From the entries that follow, copy each line in which "Depth" appears.

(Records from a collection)
────

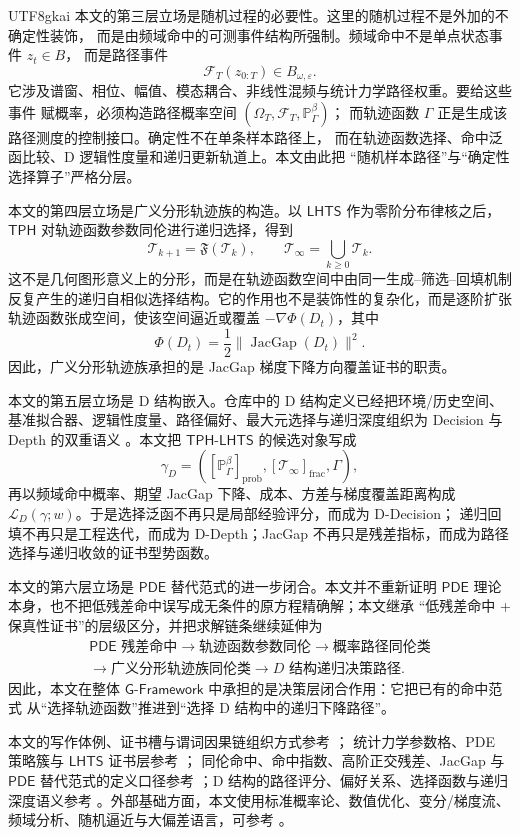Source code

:\documentclass[12pt]{article}
\newcommand{\GFramework}{\textsf{G-Framework}}
\newcommand{\LHTS}{\ensuremath{\mathsf{LHTS}}}
\newcommand{\TPH}{\ensuremath{\mathsf{TPH}}}
\newcommand{\TPHLHTS}{\ensuremath{\mathsf{TPH\mbox{-}LHTS}}}
\newcommand{\PDE}{\ensuremath{\mathsf{PDE}}}
\DeclareMathOperator{\JacGap}{JacGap}
\begin{document}
\begin{CJK*}{UTF8}{gkai}
本文的第三层立场是随机过程的必要性。这里的随机过程不是外加的不确定性装饰，
而是由频域命中的可测事件结构所强制。频域命中不是单点状态事件 \(z_t\in B\)，
而是路径事件
\[
\mathscr F_T(z_{0:T})\in B_{\omega,\varepsilon}.
\]
它涉及谱窗、相位、幅值、模态耦合、非线性混频与统计力学路径权重。要给这些事件
赋概率，必须构造路径概率空间 \((\Omega_T,\mathscr F_T,\mathbb P_\Gamma^\beta)\)；
而轨迹函数 \(\Gamma\) 正是生成该路径测度的控制接口。确定性不在单条样本路径上，
而在轨迹函数选择、命中泛函比较、D 逻辑性度量和递归更新轨道上。本文由此把
“随机样本路径”与“确定性选择算子”严格分层。

本文的第四层立场是广义分形轨迹族的构造。以 \(\LHTS\) 作为零阶分布律核之后，
\(\TPH\) 对轨迹函数参数同伦进行递归选择，得到
\[
\mathcal T_{k+1}=\mathfrak F(\mathcal T_k),
\qquad
\mathcal T_\infty=\bigcup_{k\ge0}\mathcal T_k.
\]
这不是几何图形意义上的分形，而是在轨迹函数空间中由同一生成--筛选--回填机制
反复产生的递归自相似选择结构。它的作用也不是装饰性的复杂化，而是逐阶扩张
轨迹函数张成空间，使该空间逼近或覆盖 \(-\nabla\Phi(D_t)\)，其中
\[
\Phi(D_t)=\frac12\|\JacGap(D_t)\|^2.
\]
因此，广义分形轨迹族承担的是 JacGap 梯度下降方向覆盖证书的职责。

本文的第五层立场是 D 结构嵌入。仓库中的 D 结构定义已经把环境/历史空间、
基准拟合器、逻辑性度量、路径偏好、最大元选择与递归深度组织为
Decision 与 Depth 的双重语义 \cite{RepoTex3DStructure}。本文把 \(\TPHLHTS\)
的候选对象写成
\[
\gamma_D
=
\left(
[\mathbb P_\Gamma^\beta]_{\mathrm{prob}},
[\mathcal T_\infty]_{\mathrm{frac}},
\Gamma
\right),
\]
再以频域命中概率、期望 JacGap 下降、成本、方差与梯度覆盖距离构成
\(\mathcal L_D(\gamma;w)\)。于是选择泛函不再只是局部经验评分，而成为 D-Decision；
递归回填不再只是工程迭代，而成为 D-Depth；JacGap 不再只是残差指标，而成为路径
选择与递归收敛的证书型势函数。

本文的第六层立场是 \(\PDE\) 替代范式的进一步闭合。本文并不重新证明
\(\PDE\) 理论本身，也不把低残差命中误写成无条件的原方程精确解；本文继承
“低残差命中 + 保真性证书”的层级区分，并把求解链条继续延伸为
\[
\begin{gathered}
\PDE\text{ 残差命中}
\to
\text{轨迹函数参数同伦}
\to
\text{概率路径同伦类}
\\
\to
\text{广义分形轨迹族同伦类}
\to
D\text{ 结构递归决策路径}.
\end{gathered}
\]
因此，本文在整体 \(\GFramework{}\) 中承担的是决策层闭合作用：它把已有的命中范式
从“选择轨迹函数”推进到“选择 D 结构中的递归下降路径”。

本文的写作体例、证书槽与谓词因果链组织方式参考 \cite{RepoTex37SemanticGauge}；
统计力学参数格、PDE 策略簇与 \(\LHTS\) 证书层参考
\cite{RepoTex53StrategyCluster,RepoTex56LHTS}；
同伦命中、命中指数、高阶正交残差、JacGap 与 \(\PDE\) 替代范式的定义口径参考
\cite{RepoTex55PDEParadigm}；D 结构的路径评分、偏好关系、选择函数与递归深度语义参考
\cite{RepoTex3DStructure}。外部基础方面，本文使用标准概率论、数值优化、变分/梯度流、
频域分析、随机逼近与大偏差语言，可参考
\cite{Billingsley1995Probability,NocedalWright2006Optimization,AmbrosioGigliSavare2008GradientFlows,Evans2010PDE,OppenheimSchafer2010DSP,Mallat2009Wavelet,KushnerYin2003StochasticApproximation,Borkar2008StochasticApproximation,Touchette2009LargeDeviations,FreidlinWentzell2012RandomPerturbations}。


\end{CJK*}
\end{document}
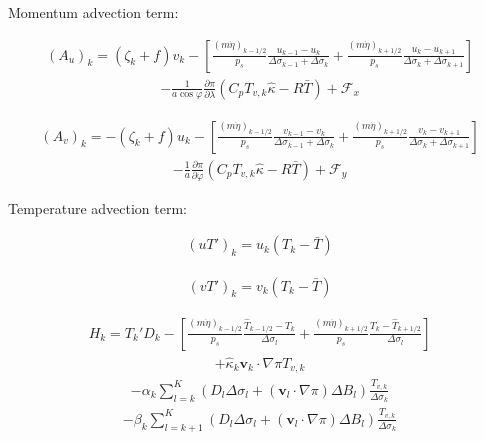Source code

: Momentum advection term:

\begin{eqnarray}
  (A_u)_k
    =  ( \zeta_k + f ) v_k
             - \left[ \frac{(m\dot{\eta})_{k-1/2}}{p_s} \frac{u_{k-1} - u_k}{\Delta\sigma_{k-1}+\Delta\sigma_k}
               + \frac{(m\dot{\eta})_{k+1/2}}{p_s} \frac{u_k   - u_{k+1}}{\Delta\sigma_{k}+\Delta\sigma_{k+1}} \right]
\end{eqnarray} \begin{eqnarray}
           - \frac{1}{a\cos\varphi} \frac{\partial \pi}{\partial \lambda}(C_p T_{v,k}\hat{\kappa}-R\bar{T})
             + {\mathcal F}_x
\end{eqnarray}

\begin{eqnarray}
  (A_v)_k
    =  - ( \zeta_k + f ) u_k
             - \left[ \frac{(m\dot{\eta})_{k-1/2}}{p_s} \frac{v_{k-1} - v_k}{\Delta\sigma_{k-1}+\Delta\sigma_k}
               + \frac{(m\dot{\eta})_{k+1/2}}{p_s} \frac{v_k   - v_{k+1}}{\Delta\sigma_{k}+\Delta\sigma_{k+1}} \right]
\end{eqnarray} \begin{eqnarray}
           - \frac{1}{a} \frac{\partial \pi}{\partial \varphi}(C_p T_{v,k}\hat{\kappa}-R\bar{T})
             + {\mathcal F}_y
\end{eqnarray}

Temperature advection term:

\begin{eqnarray}
 (u T')_k  = u_k (T_k - \bar{T} )
\end{eqnarray}

\begin{eqnarray}
 (v T')_k  = v_k (T_k - \bar{T} )
\end{eqnarray}

\begin{eqnarray}
   H_k =  T_k' D_k
          - \left[ \frac{(m\dot{\eta})_{k-1/2}}{p_s} \frac{\hat{T}_{k-1/2} - T_k}{\Delta \sigma_l}
               + \frac{(m\dot{\eta})_{k+1/2}}{p_s} \frac{T_k - \hat{T}_{k+1/2}}{\Delta \sigma_l} \right]
\end{eqnarray} \begin{eqnarray}
        + \hat{\kappa}_k {\mathbf{v}}_k \cdot \nabla \pi T_{v,k}
\end{eqnarray} \begin{eqnarray}
        - \alpha_k \sum_{l=k}^{K}
                           (D_l \Delta \sigma_l + ({\mathbf{v}}_l \cdot \nabla \pi)\Delta B_l)
                            \frac{T_{v,k}}{\Delta \sigma_k}
\end{eqnarray} \begin{eqnarray}
        - \beta_k \sum_{l=k+1}^{K}
                           (D_l \Delta \sigma_l + ({\mathbf{v}}_l \cdot \nabla \pi)\Delta B_l)
                            \frac{T_{v,k}}{\Delta \sigma_k}
\end{eqnarray}

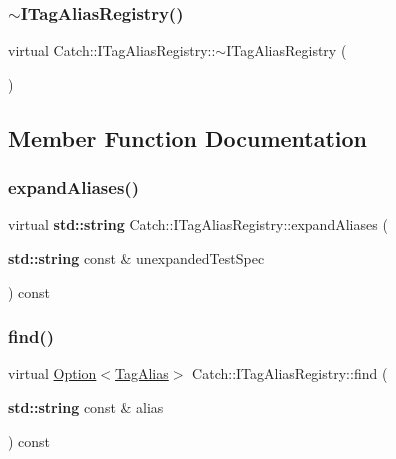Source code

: \subsubsection{\texorpdfstring{$\sim$\+I\+Tag\+Alias\+Registry()}{~ITagAliasRegistry()}}
{\footnotesize\ttfamily virtual Catch\+::\+I\+Tag\+Alias\+Registry\+::$\sim$\+I\+Tag\+Alias\+Registry (\begin{DoxyParamCaption}{ }\end{DoxyParamCaption})\hspace{0.3cm}{\ttfamily [virtual]}}



\subsection{Member Function Documentation}
\mbox{\label{struct_catch_1_1_i_tag_alias_registry_ae729a7532faf7466db1a157ce0395170}} 
\subsubsection{\texorpdfstring{expand\+Aliases()}{expandAliases()}}
{\footnotesize\ttfamily virtual \textbf{ std\+::string} Catch\+::\+I\+Tag\+Alias\+Registry\+::expand\+Aliases (\begin{DoxyParamCaption}\item[{\textbf{ std\+::string} const \&}]{unexpanded\+Test\+Spec }\end{DoxyParamCaption}) const\hspace{0.3cm}{\ttfamily [pure virtual]}}

\mbox{\label{struct_catch_1_1_i_tag_alias_registry_a7d2fba4d39cfcc62c2695fcde4f989c3}} 
\subsubsection{\texorpdfstring{find()}{find()}}
{\footnotesize\ttfamily virtual \hyperlink{class_catch_1_1_option}{Option}$<$\hyperlink{struct_catch_1_1_tag_alias}{Tag\+Alias}$>$ Catch\+::\+I\+Tag\+Alias\+Registry\+::find (\begin{DoxyParamCaption}\item[{\textbf{ std\+::string} const \&}]{alias }\end{DoxyParamCaption}) const\hspace{0.3cm}{\ttfamily [pure virtual]}}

────

Solution to this problem:
Decision 与 Depth 的双重语义 \cite{RepoTex3DStructure}。本文把 \(\TPHLHTS\)
递归回填不再只是工程迭代，而成为 D-Depth；JacGap 不再只是残差指标，而成为路径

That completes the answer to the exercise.